Proverbs 21:12 is not big on the "can't we all just get along" attitude:

12 The Righteous One takes note of the house of the wicked
    and brings the wicked to ruin.

I have to say that I find this a bit creepy. Well, I guess it's the Old Testament.

■ Ever wondered why the left can't let go of racism? Shelby Steele (writing on the other side of the WSJ paywall, sorry) answers: Why the Left Can’t Let Go of Racism

A staple on cable news these days is the “racial incident,” which stands as a referendum on this question. Today there is Charlottesville. Yesterday there were the deaths of Trayvon Martin, Michael Brown, Freddie Gray and others. Don’t they reveal an irrepressible racism in American life? At the news conferences surrounding these events there are always the Al Sharpton clones, if not the man himself, ready to spin the tale of black tragedy and white bigotry.

Such people—and the American left generally—have a hunger for racism that is almost craven. The writer Walker Percy once wrote of the “sweetness at the horrid core of bad news.” It’s hard to witness the media’s oddly exhilarated reaction to, say, the death of Trayvon Martin without applying Percy’s insight. A black boy is dead. But not all is lost. It looks like racism.

The Progressive American Left needs to analyze news in terms of the Oppressor/Oppressed axis. It's their anchor for interpreting reality. And, increasingly, their justification for pushing people around.

■ A good article by Reihan Salam in the dead-trees National Review has broken out into their website: The Case for Skills-Based Immigration. The occasion is the RAISE Act proposed by Senators Cotton and Perdue.

The premise behind the RAISE Act is that we ought to move away from selecting immigrants mostly on the basis of family ties to selecting them on the basis of their earning potential. I’ve long believed an immigration reform along these lines is urgently necessary. Indeed, one could argue that the RAISE Act represents a long-overdue correction of a mistake made decades ago—a mistake made, funnily enough, by immigration restrictionists of an earlier era.

Predictably, the "racist" tarball has been flung at RAISE. Salam puts it into historical context, and rebuts that nasty charge.

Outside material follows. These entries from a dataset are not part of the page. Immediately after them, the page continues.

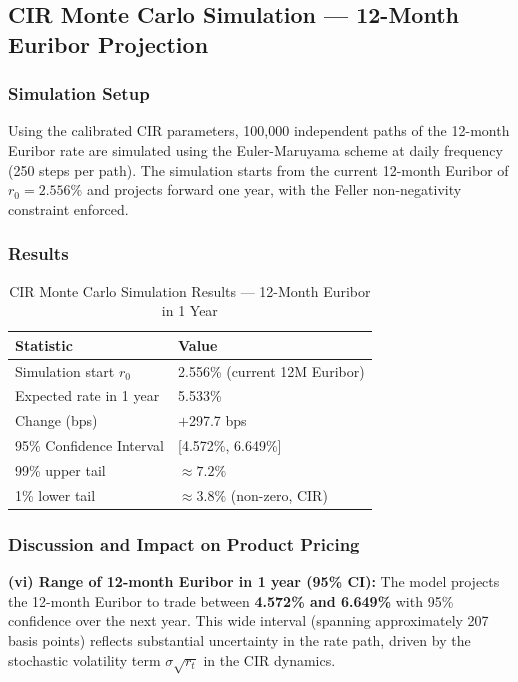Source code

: \documentclass[12pt,a4paper]{article}
\newcommand{\thead}[1]{\cellcolor{headernavy}\color{white}\textbf{#1}}
\newcommand{\rowA}{\rowcolor{white}}
\newcommand{\rowB}{\rowcolor{rowgray}}
\begin{document}
\subsection{CIR Monte Carlo Simulation --- 12-Month Euribor Projection}

\subsubsection{Simulation Setup}

Using the calibrated CIR parameters, 100,000 independent paths of the 12-month Euribor rate are simulated using the Euler-Maruyama scheme at daily frequency (250 steps per path). The simulation starts from the current 12-month Euribor of $r_0 = 2.556\%$ and projects forward one year, with the Feller non-negativity constraint enforced.

\subsubsection{Results}

\begin{table}[H]
  \centering
  \caption{CIR Monte Carlo Simulation Results --- 12-Month Euribor in 1 Year}
  \label{tab:cir_sim}
  \begin{tabular}{ll}
    \hline
    \thead{Statistic} & \thead{Value} \\
    \hline
    \rowA Simulation start $r_0$   & 2.556\% (current 12M Euribor) \\
    \rowB Expected rate in 1 year  & 5.533\% \\
    \rowA Change (bps)             & $+$297.7 bps \\
    \rowB 95\% Confidence Interval & [4.572\%, 6.649\%] \\
    \rowA 99\% upper tail          & $\approx 7.2\%$ \\
    \rowB 1\% lower tail           & $\approx 3.8\%$ (non-zero, CIR) \\
    \hline
  \end{tabular}
\end{table}

\subsubsection{Discussion and Impact on Product Pricing}

\textbf{(vi) Range of 12-month Euribor in 1 year (95\% CI):} The model projects the 12-month Euribor to trade between \textbf{4.572\% and 6.649\%} with 95\% confidence over the next year. This wide interval (spanning approximately 207 basis points) reflects substantial uncertainty in the rate path, driven by the stochastic volatility term $\sigma\sqrt{r_t}$ in the CIR dynamics.
\end{document}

■ This is Pun Salad, and although we don't do a lot of overt punning here, this Mental Floss article is a must-read for fans: 10 Pun-derful Facts About Puns. Here's number … um … six:


If anyone knew how great English can be for puns, it was Shakespeare. “Never mistake the Bard for someone above poop and fart jokes,” Berkowitz writes. “When Thersites of Troilus and Cressida says, ‘But yet you look not well upon him; for, whomsoever you take him to be, he is Ajax,’ it’s not just because a character is named ‘Ajax,’ but because ‘a jakes’ meant a public toilet back then.” The greatest writer in the English language, indeed.

Indeed. There's a bonus link to Wired's 2016 article New York Post Anthony Weiner Headline Puns, Ranked.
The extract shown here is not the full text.